▸ WORK INSTRUCTION: From the data below, report how many lines contain the word "torchrun", giving the number and nothing else.

Dataset excerpts
********
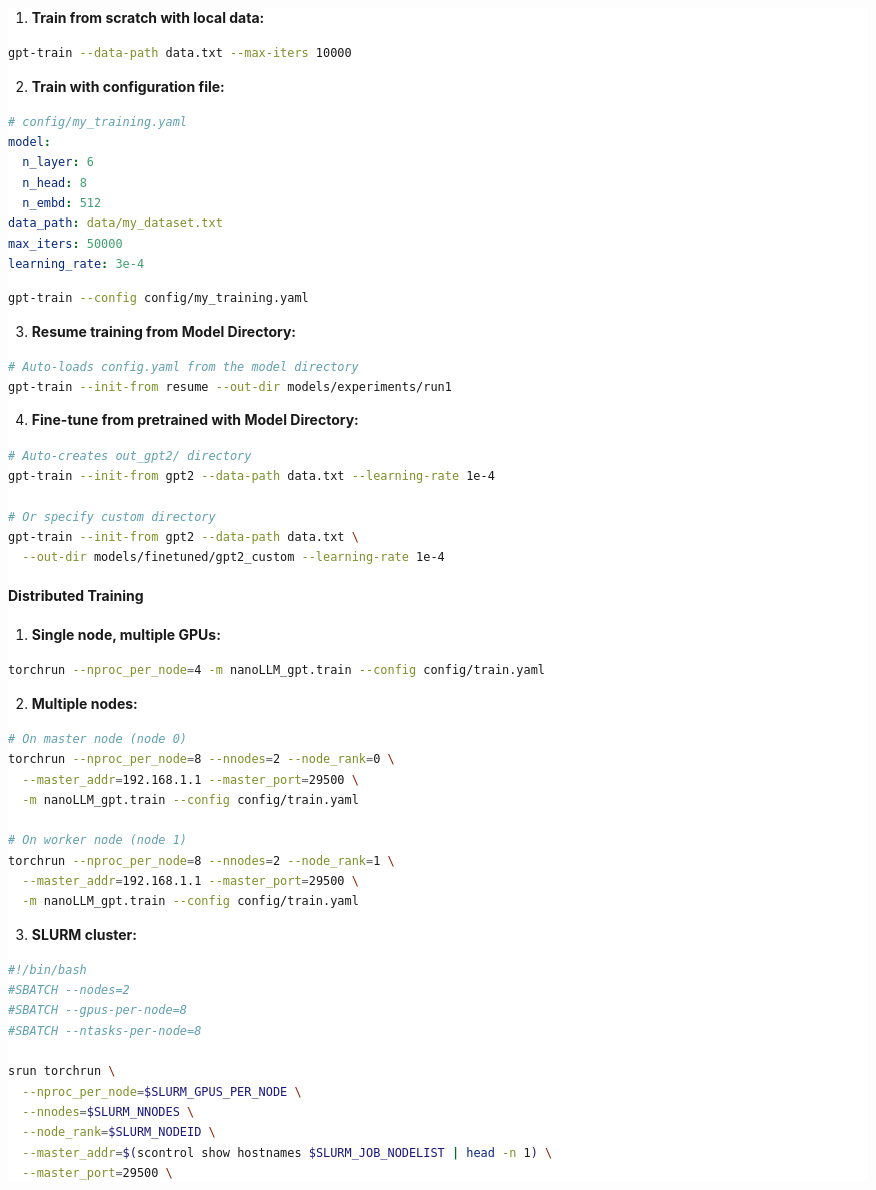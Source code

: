 1. **Train from scratch with local data:**
```bash
gpt-train --data-path data.txt --max-iters 10000
```

2. **Train with configuration file:**
```yaml
# config/my_training.yaml
model:
  n_layer: 6
  n_head: 8
  n_embd: 512
data_path: data/my_dataset.txt
max_iters: 50000
learning_rate: 3e-4
```
```bash
gpt-train --config config/my_training.yaml
```

3. **Resume training from Model Directory:**
```bash
# Auto-loads config.yaml from the model directory
gpt-train --init-from resume --out-dir models/experiments/run1
```

4. **Fine-tune from pretrained with Model Directory:**
```bash
# Auto-creates out_gpt2/ directory
gpt-train --init-from gpt2 --data-path data.txt --learning-rate 1e-4

# Or specify custom directory
gpt-train --init-from gpt2 --data-path data.txt \
  --out-dir models/finetuned/gpt2_custom --learning-rate 1e-4
```

#### Distributed Training

1. **Single node, multiple GPUs:**
```bash
torchrun --nproc_per_node=4 -m nanoLLM_gpt.train --config config/train.yaml
```

2. **Multiple nodes:**
```bash
# On master node (node 0)
torchrun --nproc_per_node=8 --nnodes=2 --node_rank=0 \
  --master_addr=192.168.1.1 --master_port=29500 \
  -m nanoLLM_gpt.train --config config/train.yaml

# On worker node (node 1)  
torchrun --nproc_per_node=8 --nnodes=2 --node_rank=1 \
  --master_addr=192.168.1.1 --master_port=29500 \
  -m nanoLLM_gpt.train --config config/train.yaml
```

3. **SLURM cluster:**
```bash
#!/bin/bash
#SBATCH --nodes=2
#SBATCH --gpus-per-node=8
#SBATCH --ntasks-per-node=8

srun torchrun \
  --nproc_per_node=$SLURM_GPUS_PER_NODE \
  --nnodes=$SLURM_NNODES \
  --node_rank=$SLURM_NODEID \
  --master_addr=$(scontrol show hostnames $SLURM_JOB_NODELIST | head -n 1) \
  --master_port=29500 \
```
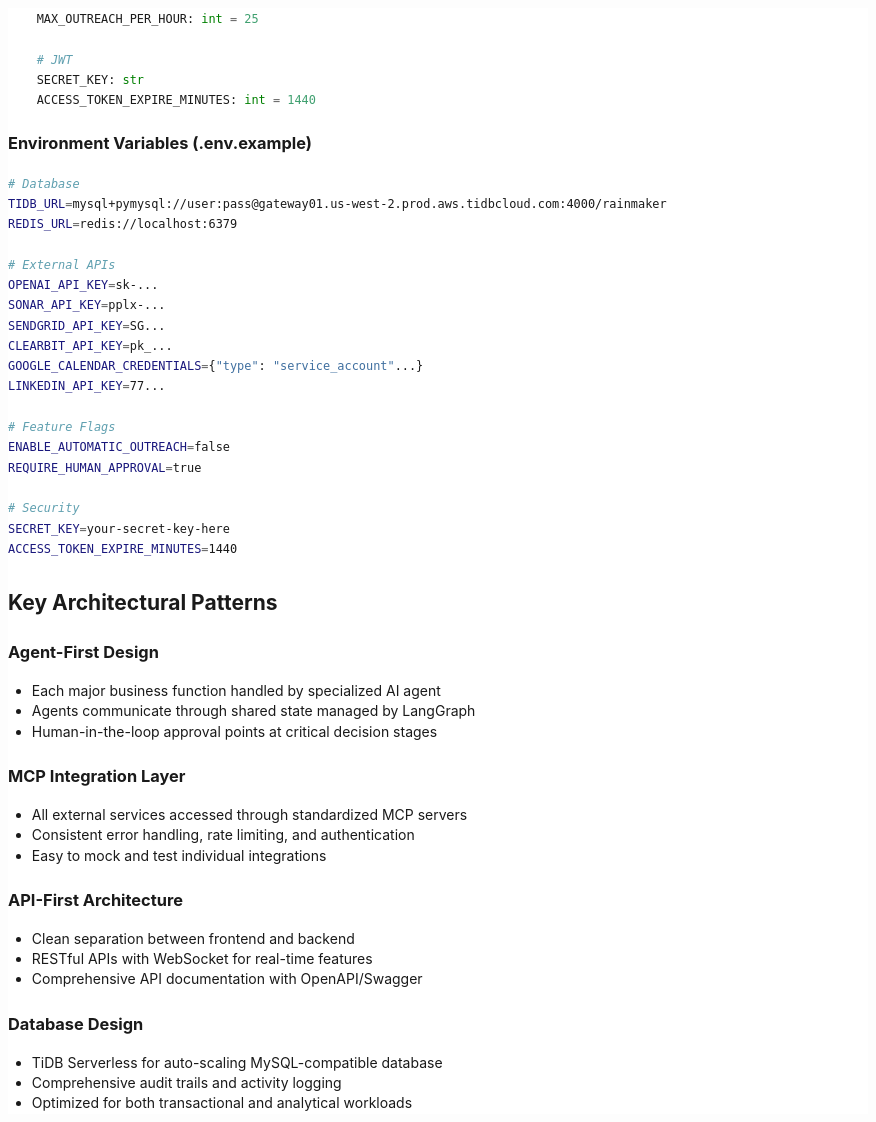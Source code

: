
```python
    MAX_OUTREACH_PER_HOUR: int = 25
    
    # JWT
    SECRET_KEY: str
    ACCESS_TOKEN_EXPIRE_MINUTES: int = 1440
```

### Environment Variables (.env.example)
```bash
# Database
TIDB_URL=mysql+pymysql://user:pass@gateway01.us-west-2.prod.aws.tidbcloud.com:4000/rainmaker
REDIS_URL=redis://localhost:6379

# External APIs
OPENAI_API_KEY=sk-...
SONAR_API_KEY=pplx-...
SENDGRID_API_KEY=SG...
CLEARBIT_API_KEY=pk_...
GOOGLE_CALENDAR_CREDENTIALS={"type": "service_account"...}
LINKEDIN_API_KEY=77...

# Feature Flags
ENABLE_AUTOMATIC_OUTREACH=false
REQUIRE_HUMAN_APPROVAL=true

# Security
SECRET_KEY=your-secret-key-here
ACCESS_TOKEN_EXPIRE_MINUTES=1440
```

## Key Architectural Patterns

### Agent-First Design
- Each major business function handled by specialized AI agent
- Agents communicate through shared state managed by LangGraph
- Human-in-the-loop approval points at critical decision stages

### MCP Integration Layer
- All external services accessed through standardized MCP servers
- Consistent error handling, rate limiting, and authentication
- Easy to mock and test individual integrations

### API-First Architecture
- Clean separation between frontend and backend
- RESTful APIs with WebSocket for real-time features
- Comprehensive API documentation with OpenAPI/Swagger

### Database Design
- TiDB Serverless for auto-scaling MySQL-compatible database
- Comprehensive audit trails and activity logging
- Optimized for both transactional and analytical workloads
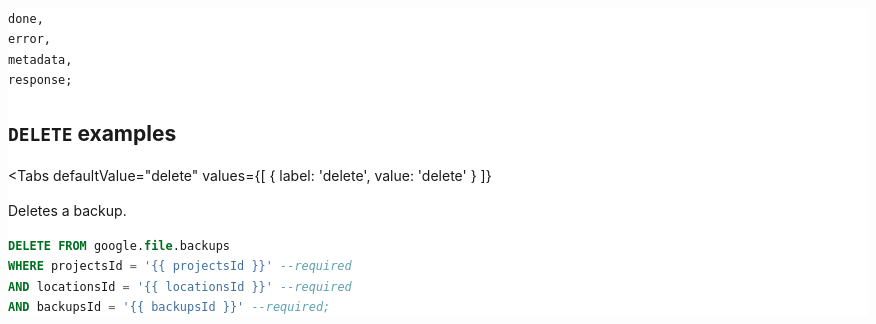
 ```sql
done,
error,
metadata,
response;
```
</TabItem>
</Tabs>


## `DELETE` examples

<Tabs
    defaultValue="delete"
    values={[
        { label: 'delete', value: 'delete' }
    ]}
>
<TabItem value="delete">

Deletes a backup.

```sql
DELETE FROM google.file.backups
WHERE projectsId = '{{ projectsId }}' --required
AND locationsId = '{{ locationsId }}' --required
AND backupsId = '{{ backupsId }}' --required;
```
</TabItem>
</Tabs>
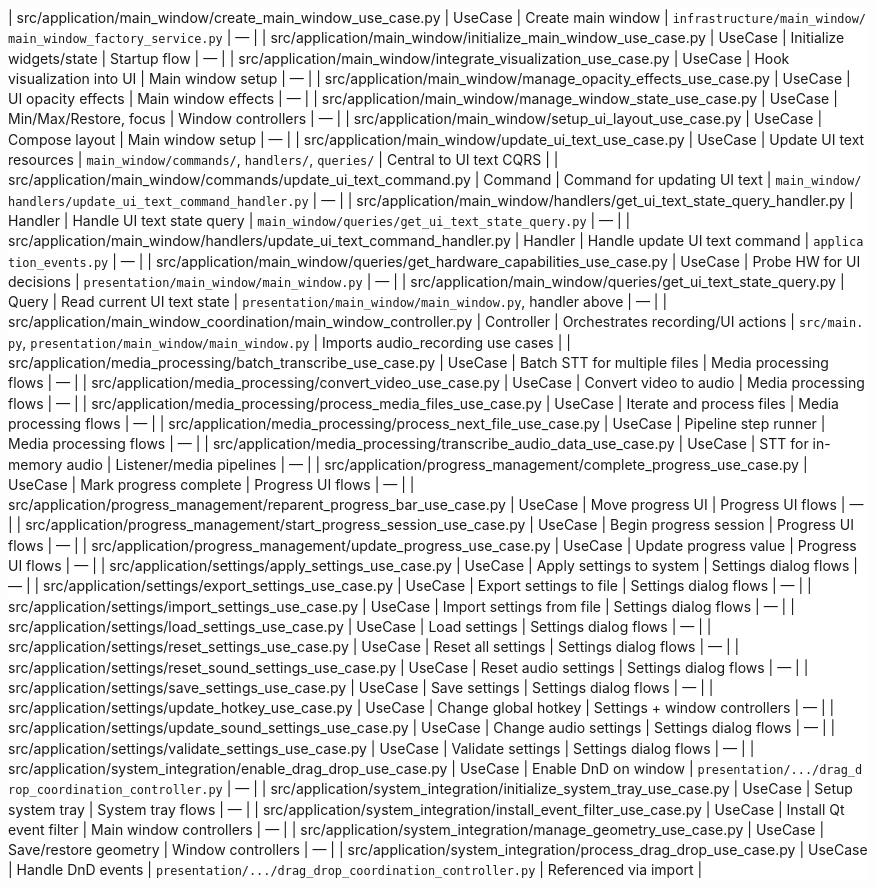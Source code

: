 | src/application/main_window/create_main_window_use_case.py | UseCase | Create main window | `infrastructure/main_window/main_window_factory_service.py` | — |
| src/application/main_window/initialize_main_window_use_case.py | UseCase | Initialize widgets/state | Startup flow | — |
| src/application/main_window/integrate_visualization_use_case.py | UseCase | Hook visualization into UI | Main window setup | — |
| src/application/main_window/manage_opacity_effects_use_case.py | UseCase | UI opacity effects | Main window effects | — |
| src/application/main_window/manage_window_state_use_case.py | UseCase | Min/Max/Restore, focus | Window controllers | — |
| src/application/main_window/setup_ui_layout_use_case.py | UseCase | Compose layout | Main window setup | — |
| src/application/main_window/update_ui_text_use_case.py | UseCase | Update UI text resources | `main_window/commands/`, `handlers/`, `queries/` | Central to UI text CQRS |
| src/application/main_window/commands/update_ui_text_command.py | Command | Command for updating UI text | `main_window/handlers/update_ui_text_command_handler.py` | — |
| src/application/main_window/handlers/get_ui_text_state_query_handler.py | Handler | Handle UI text state query | `main_window/queries/get_ui_text_state_query.py` | — |
| src/application/main_window/handlers/update_ui_text_command_handler.py | Handler | Handle update UI text command | `application_events.py` | — |
| src/application/main_window/queries/get_hardware_capabilities_use_case.py | UseCase | Probe HW for UI decisions | `presentation/main_window/main_window.py` | — |
| src/application/main_window/queries/get_ui_text_state_query.py | Query | Read current UI text state | `presentation/main_window/main_window.py`, handler above | — |
| src/application/main_window_coordination/main_window_controller.py | Controller | Orchestrates recording/UI actions | `src/main.py`, `presentation/main_window/main_window.py` | Imports audio_recording use cases |
| src/application/media_processing/batch_transcribe_use_case.py | UseCase | Batch STT for multiple files | Media processing flows | — |
| src/application/media_processing/convert_video_use_case.py | UseCase | Convert video to audio | Media processing flows | — |
| src/application/media_processing/process_media_files_use_case.py | UseCase | Iterate and process files | Media processing flows | — |
| src/application/media_processing/process_next_file_use_case.py | UseCase | Pipeline step runner | Media processing flows | — |
| src/application/media_processing/transcribe_audio_data_use_case.py | UseCase | STT for in-memory audio | Listener/media pipelines | — |
| src/application/progress_management/complete_progress_use_case.py | UseCase | Mark progress complete | Progress UI flows | — |
| src/application/progress_management/reparent_progress_bar_use_case.py | UseCase | Move progress UI | Progress UI flows | — |
| src/application/progress_management/start_progress_session_use_case.py | UseCase | Begin progress session | Progress UI flows | — |
| src/application/progress_management/update_progress_use_case.py | UseCase | Update progress value | Progress UI flows | — |
| src/application/settings/apply_settings_use_case.py | UseCase | Apply settings to system | Settings dialog flows | — |
| src/application/settings/export_settings_use_case.py | UseCase | Export settings to file | Settings dialog flows | — |
| src/application/settings/import_settings_use_case.py | UseCase | Import settings from file | Settings dialog flows | — |
| src/application/settings/load_settings_use_case.py | UseCase | Load settings | Settings dialog flows | — |
| src/application/settings/reset_settings_use_case.py | UseCase | Reset all settings | Settings dialog flows | — |
| src/application/settings/reset_sound_settings_use_case.py | UseCase | Reset audio settings | Settings dialog flows | — |
| src/application/settings/save_settings_use_case.py | UseCase | Save settings | Settings dialog flows | — |
| src/application/settings/update_hotkey_use_case.py | UseCase | Change global hotkey | Settings + window controllers | — |
| src/application/settings/update_sound_settings_use_case.py | UseCase | Change audio settings | Settings dialog flows | — |
| src/application/settings/validate_settings_use_case.py | UseCase | Validate settings | Settings dialog flows | — |
| src/application/system_integration/enable_drag_drop_use_case.py | UseCase | Enable DnD on window | `presentation/.../drag_drop_coordination_controller.py` | — |
| src/application/system_integration/initialize_system_tray_use_case.py | UseCase | Setup system tray | System tray flows | — |
| src/application/system_integration/install_event_filter_use_case.py | UseCase | Install Qt event filter | Main window controllers | — |
| src/application/system_integration/manage_geometry_use_case.py | UseCase | Save/restore geometry | Window controllers | — |
| src/application/system_integration/process_drag_drop_use_case.py | UseCase | Handle DnD events | `presentation/.../drag_drop_coordination_controller.py` | Referenced via import |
********
▸ ANSWER SPACE: 4